Pressure Mounts on Biden From Both Parties Amid Afghanistan Crisis
President Joe Biden delivers remarks on the worsening crisis in Afghanistan from the East Room of the White House in Washington, on Aug. 16, 2021. Anna Moneymaker/Getty Images
Joseph Lord
Updated:

The Biden administration is facing increased scrutiny by congressmen from both parties following the collapse of Afghanistan to the Taliban earlier this week.

President Joe Biden defended his decision to withdraw U.S. troops from Afghanistan in a press conference Monday. He criticized the previous three administrations’ handling of the war over the 20 years that the United States has occupied the country. “Our mission was never supposed to be nation-building … [or] creating a unified centralized democracy,” Biden said at one point. He continued, “There was never a good time to withdraw U.S. forces,” referencing the several attempts by other administrations to get out of the conflict, but he said, “I stand squarely behind my decision.”

He compared the conflict to Vietnam and asked, “How many more generations of America’s daughters and sons would you have me send to fight Afghanistan’s civil war? How many more American lives is it worth?”

He concluded by describing some of the plans the administration has to get U.S. citizens, Afghan allies, and vulnerable Afghan citizens out of the country. “The buck stops with me,” said Biden before assuring the nation that he takes full responsibility for the decisions his administration has made.

On Monday, Sen. Rick Scott (R-Fla.) asked in a Twitter post, “Is Joe Biden capable of discharging the duties of his office or has time come to exercise the provisions of the 25th Amendment?” The 25th Amendment provides for the removal of a president in the event that he is unable to discharge the duties of his office for mental or physical reasons, but it requires a tough process before the removal can be executed. The vice president and a majority of the president’s cabinet would need to determine that the president was unfit for office. Then, Congress would need to approve this determination by a two-thirds majority vote in both the House and the Senate.

This is an extremely unlikely event, but Biden has other concerns on the horizon as well.
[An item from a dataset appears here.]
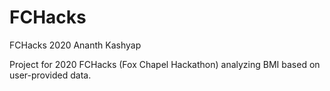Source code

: # FCHacks
FCHacks 2020 Ananth Kashyap

Project for 2020 FCHacks (Fox Chapel Hackathon) analyzing BMI based on user-provided data.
People wait outside Hamid Karzai International Airport in Kabul, Afghanistan, on Aug. 17, 2021. (Stringer/Reuters)
People wait outside Hamid Karzai International Airport in Kabul, Afghanistan, on Aug. 17, 2021. Stringer/Reuters

In an interview with Fox News, Sen. Tom Cotton (R-Ark.) lambasted the administration for its handling of the crisis. Cotton said that reasonable people could disagree on whether or not to bring troops home from Afghanistan, but that Biden’s plan for bringing about this withdrawal was “impotent, incompetent, and a strategic catastrophe for America.” Cotton went on to express fears that this sudden reversal toward Afghanistan’s democratic government—a U.S. ally against the Taliban for nearly two decades—may lower other allies’ confidence in the United States. He said that China recognized the fears that this situation has caused and that it is “already using [those] against us.”
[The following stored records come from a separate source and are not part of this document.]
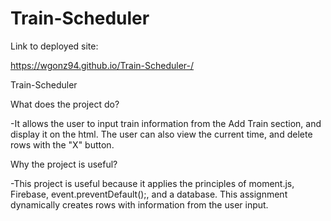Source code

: # Train-Scheduler

Link to deployed site:

https://wgonz94.github.io/Train-Scheduler-/



Train-Scheduler

What does the project do?

-It allows the user to input train information from the Add Train section, and display it on the html. The user can also view the current time, and delete rows with the "X" button.

Why the project is useful?

-This project is useful because it applies the principles of moment.js, Firebase, event.preventDefault();, and a database. This assignment dynamically creates rows with information from the user input.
Sen. Roy Blunt (R-Mo.) said in an interview with a local Missouri station, “I don’t think that we needed to leave and I think leaving will turn out to be a major mistake.” Blunt called this an “unforced error” and expressed his opinion that the United States should have maintained a presence in Afghanistan to stop other terrorist groups from rising.
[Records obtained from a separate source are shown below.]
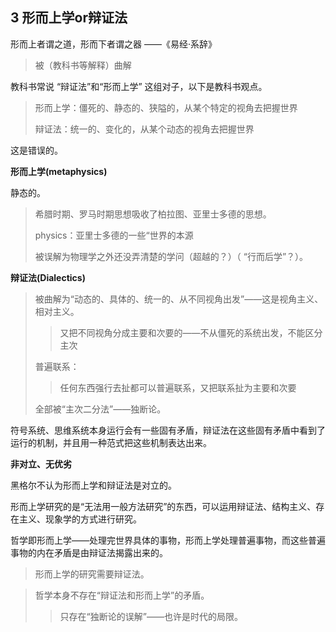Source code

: ## 3 形而上学or辩证法

形而上者谓之道，形而下者谓之器  ——《易经·系辞》

> 被（教科书等解释）曲解

教科书常说 “辩证法”和“形而上学” 这组对子，以下是教科书观点。

> 形而上学：僵死的、静态的、狭隘的，从某个特定的视角去把握世界
>
> 辩证法：统一的、变化的，从某个动态的视角去把握世界

这是错误的。

**形而上学(metaphysics)**

静态的。

> 希腊时期、罗马时期思想吸收了柏拉图、亚里士多德的思想。
>
> physics：亚里士多德的一些“世界的本源
>
> 被误解为物理学之外还没弄清楚的学问（超越的？）（ “行而后学”？）。

**辩证法(Dialectics)**

> 被曲解为“动态的、具体的、统一的、从不同视角出发”——这是视角主义、相对主义。
>
> >  又把不同视角分成主要和次要的——不从僵死的系统出发，不能区分主次
>
> 普遍联系：
>
> > 任何东西强行去扯都可以普遍联系，又把联系扯为主要和次要
>
> 全部被“主次二分法”——独断论。

符号系统、思维系统本身运行会有一些固有矛盾，辩证法在这些固有矛盾中看到了运行的机制，并且用一种范式把这些机制表达出来。

**非对立、无优劣**

黑格尔不认为形而上学和辩证法是对立的。

形而上学研究的是“无法用一般方法研究”的东西，可以运用辩证法、结构主义、存在主义、现象学的方式进行研究。

哲学即形而上学——处理完世界具体的事物，形而上学处理普遍事物，而这些普遍事物的内在矛盾是由辩证法揭露出来的。

> 形而上学的研究需要辩证法。

> 哲学本身不存在“辩证法和形而上学”的矛盾。
>
> > 只存在“独断论的误解”——也许是时代的局限。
But Biden has also seen uncharacteristically harsh criticism from his own party as well. Sen. Mark Warner (D-Va.), chairman of the Senate Select Committee on Intelligence, said in a public statement that “the images from Afghanistan that we’ve seen in recent days are devastating.” He echoed Cotton’s fear that other allies would lose faith in the country’s commitments to its obligations, insisting that “the world must know that the United States stands by her friends in times of need, and this is one of those times.” Warner concluded with the promise that within his committee he would ask “tough but necessary questions about why we weren’t better prepared for a worst-case scenario involving such a swift and total collapse of the Afghan government and security forces.”

Rep. Crissy Houlahan (D-Pa.) opened her statement with similar criticism of the president: “These past few days have been difficult to process, and not because the Taliban’s progress was surprising. In fact, the opposite. We sounded the alarm, and our dire warnings fell on deaf ears.” Houlahan then promised that she is “committed to being part of those tough conversations and holding accountable those who seemingly misled the American people.”

Sen. Bob Menendez (D-N.J.), majority chairman for the Senate Committee on Foreign Relations, said that the committee would investigate U.S. policy towards Afghanistan.